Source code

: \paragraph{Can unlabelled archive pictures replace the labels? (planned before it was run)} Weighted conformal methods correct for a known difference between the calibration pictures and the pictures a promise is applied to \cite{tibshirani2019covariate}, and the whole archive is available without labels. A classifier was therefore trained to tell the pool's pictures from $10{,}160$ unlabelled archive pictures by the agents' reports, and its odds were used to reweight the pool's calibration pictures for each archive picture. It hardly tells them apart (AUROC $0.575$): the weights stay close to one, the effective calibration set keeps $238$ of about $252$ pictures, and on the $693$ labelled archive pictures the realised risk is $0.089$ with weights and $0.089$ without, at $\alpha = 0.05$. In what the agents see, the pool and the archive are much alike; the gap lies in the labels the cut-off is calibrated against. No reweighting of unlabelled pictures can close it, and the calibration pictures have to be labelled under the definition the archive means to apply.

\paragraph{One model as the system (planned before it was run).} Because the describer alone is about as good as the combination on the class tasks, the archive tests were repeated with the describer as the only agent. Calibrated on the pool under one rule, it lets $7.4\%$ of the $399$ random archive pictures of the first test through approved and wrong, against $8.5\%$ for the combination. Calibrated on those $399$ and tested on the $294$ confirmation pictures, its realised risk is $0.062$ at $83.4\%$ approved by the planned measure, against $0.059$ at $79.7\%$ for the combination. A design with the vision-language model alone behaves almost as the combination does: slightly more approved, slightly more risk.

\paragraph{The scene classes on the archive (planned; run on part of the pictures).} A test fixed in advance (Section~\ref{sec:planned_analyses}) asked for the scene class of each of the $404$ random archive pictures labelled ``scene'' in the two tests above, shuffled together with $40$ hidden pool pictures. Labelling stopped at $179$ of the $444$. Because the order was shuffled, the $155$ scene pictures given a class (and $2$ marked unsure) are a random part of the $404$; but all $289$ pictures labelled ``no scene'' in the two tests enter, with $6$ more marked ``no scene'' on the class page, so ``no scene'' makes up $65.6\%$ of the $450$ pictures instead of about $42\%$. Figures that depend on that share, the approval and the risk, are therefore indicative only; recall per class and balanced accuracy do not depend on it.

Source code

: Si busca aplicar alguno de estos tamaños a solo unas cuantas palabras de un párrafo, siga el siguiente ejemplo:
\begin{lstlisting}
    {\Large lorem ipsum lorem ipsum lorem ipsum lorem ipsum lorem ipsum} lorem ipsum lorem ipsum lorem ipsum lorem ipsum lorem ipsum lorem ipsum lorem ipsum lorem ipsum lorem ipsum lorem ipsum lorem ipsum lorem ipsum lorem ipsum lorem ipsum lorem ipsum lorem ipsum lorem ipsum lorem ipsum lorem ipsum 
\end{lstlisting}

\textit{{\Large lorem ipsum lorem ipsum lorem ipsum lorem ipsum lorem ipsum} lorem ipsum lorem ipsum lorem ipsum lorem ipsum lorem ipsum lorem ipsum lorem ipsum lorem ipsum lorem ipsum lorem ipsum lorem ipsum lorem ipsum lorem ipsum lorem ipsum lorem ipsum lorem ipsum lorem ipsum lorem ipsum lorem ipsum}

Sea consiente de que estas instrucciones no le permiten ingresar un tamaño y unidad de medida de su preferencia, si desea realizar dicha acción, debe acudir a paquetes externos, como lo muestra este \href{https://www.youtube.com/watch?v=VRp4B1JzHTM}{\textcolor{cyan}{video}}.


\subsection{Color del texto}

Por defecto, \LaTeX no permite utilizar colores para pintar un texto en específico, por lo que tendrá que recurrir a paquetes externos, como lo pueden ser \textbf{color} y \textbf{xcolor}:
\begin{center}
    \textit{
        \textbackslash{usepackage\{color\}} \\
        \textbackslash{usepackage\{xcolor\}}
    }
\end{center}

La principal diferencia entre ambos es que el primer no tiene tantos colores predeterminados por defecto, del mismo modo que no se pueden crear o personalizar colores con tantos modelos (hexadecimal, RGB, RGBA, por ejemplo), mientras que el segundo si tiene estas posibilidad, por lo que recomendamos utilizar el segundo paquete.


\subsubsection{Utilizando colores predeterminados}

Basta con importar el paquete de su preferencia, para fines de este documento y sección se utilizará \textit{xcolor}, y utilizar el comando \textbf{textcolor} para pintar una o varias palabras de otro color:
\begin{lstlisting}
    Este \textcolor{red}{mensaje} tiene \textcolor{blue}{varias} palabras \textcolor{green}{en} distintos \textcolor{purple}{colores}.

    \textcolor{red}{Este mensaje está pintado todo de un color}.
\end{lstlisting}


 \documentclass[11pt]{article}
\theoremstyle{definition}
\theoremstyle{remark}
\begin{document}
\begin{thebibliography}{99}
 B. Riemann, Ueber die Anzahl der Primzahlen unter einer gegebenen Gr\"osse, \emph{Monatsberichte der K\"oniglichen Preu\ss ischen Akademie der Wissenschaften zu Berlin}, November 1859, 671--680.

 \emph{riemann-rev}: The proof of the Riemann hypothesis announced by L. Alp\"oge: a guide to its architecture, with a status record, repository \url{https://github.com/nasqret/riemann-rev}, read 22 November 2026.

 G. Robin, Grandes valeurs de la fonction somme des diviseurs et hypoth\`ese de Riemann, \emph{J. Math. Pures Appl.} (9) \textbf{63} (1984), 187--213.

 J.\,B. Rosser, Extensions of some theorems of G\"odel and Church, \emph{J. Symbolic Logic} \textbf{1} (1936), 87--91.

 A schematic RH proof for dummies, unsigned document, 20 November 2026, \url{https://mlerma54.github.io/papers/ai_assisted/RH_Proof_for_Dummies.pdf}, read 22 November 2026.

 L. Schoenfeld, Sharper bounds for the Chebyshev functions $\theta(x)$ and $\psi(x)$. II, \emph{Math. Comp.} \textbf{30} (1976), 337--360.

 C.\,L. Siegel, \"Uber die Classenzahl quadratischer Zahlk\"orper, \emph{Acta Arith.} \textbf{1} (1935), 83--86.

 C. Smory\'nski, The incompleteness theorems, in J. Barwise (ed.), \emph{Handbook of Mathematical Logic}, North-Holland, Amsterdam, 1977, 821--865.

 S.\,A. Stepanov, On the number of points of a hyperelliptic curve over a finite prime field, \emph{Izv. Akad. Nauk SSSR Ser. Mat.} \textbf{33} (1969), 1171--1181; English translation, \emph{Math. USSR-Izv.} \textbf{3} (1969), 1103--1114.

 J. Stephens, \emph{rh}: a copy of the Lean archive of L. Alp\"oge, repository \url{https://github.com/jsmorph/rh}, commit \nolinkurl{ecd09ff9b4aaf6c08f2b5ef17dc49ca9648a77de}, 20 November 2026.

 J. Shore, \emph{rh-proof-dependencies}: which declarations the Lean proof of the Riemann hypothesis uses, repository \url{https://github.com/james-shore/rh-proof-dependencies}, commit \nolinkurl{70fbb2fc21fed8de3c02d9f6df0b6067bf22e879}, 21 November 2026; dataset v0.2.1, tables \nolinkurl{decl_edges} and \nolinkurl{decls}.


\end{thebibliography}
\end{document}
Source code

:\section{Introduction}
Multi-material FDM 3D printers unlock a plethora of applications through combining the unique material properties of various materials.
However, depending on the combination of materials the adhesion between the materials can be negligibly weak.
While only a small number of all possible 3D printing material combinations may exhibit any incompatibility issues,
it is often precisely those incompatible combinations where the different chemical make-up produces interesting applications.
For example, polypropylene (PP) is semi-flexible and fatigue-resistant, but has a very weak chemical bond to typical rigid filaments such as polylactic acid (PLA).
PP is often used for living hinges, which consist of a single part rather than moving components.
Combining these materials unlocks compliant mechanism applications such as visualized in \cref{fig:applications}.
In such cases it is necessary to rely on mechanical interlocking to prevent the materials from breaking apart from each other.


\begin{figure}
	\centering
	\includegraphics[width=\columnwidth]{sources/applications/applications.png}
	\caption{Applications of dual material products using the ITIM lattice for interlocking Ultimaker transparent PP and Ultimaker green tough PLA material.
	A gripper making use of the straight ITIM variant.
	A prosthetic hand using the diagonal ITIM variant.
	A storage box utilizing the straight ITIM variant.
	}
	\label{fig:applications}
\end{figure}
____
• **What you have to do**: Each line from the top of the entries above through the line containing "means to apply." must be transcribed exactly, and no other line may appear.

• **Worked solution**:
Source code

: \paragraph{Can unlabelled archive pictures replace the labels? (planned before it was run)} Weighted conformal methods correct for a known difference between the calibration pictures and the pictures a promise is applied to \cite{tibshirani2019covariate}, and the whole archive is available without labels. A classifier was therefore trained to tell the pool's pictures from $10{,}160$ unlabelled archive pictures by the agents' reports, and its odds were used to reweight the pool's calibration pictures for each archive picture. It hardly tells them apart (AUROC $0.575$): the weights stay close to one, the effective calibration set keeps $238$ of about $252$ pictures, and on the $693$ labelled archive pictures the realised risk is $0.089$ with weights and $0.089$ without, at $\alpha = 0.05$. In what the agents see, the pool and the archive are much alike; the gap lies in the labels the cut-off is calibrated against. No reweighting of unlabelled pictures can close it, and the calibration pictures have to be labelled under the definition the archive means to apply.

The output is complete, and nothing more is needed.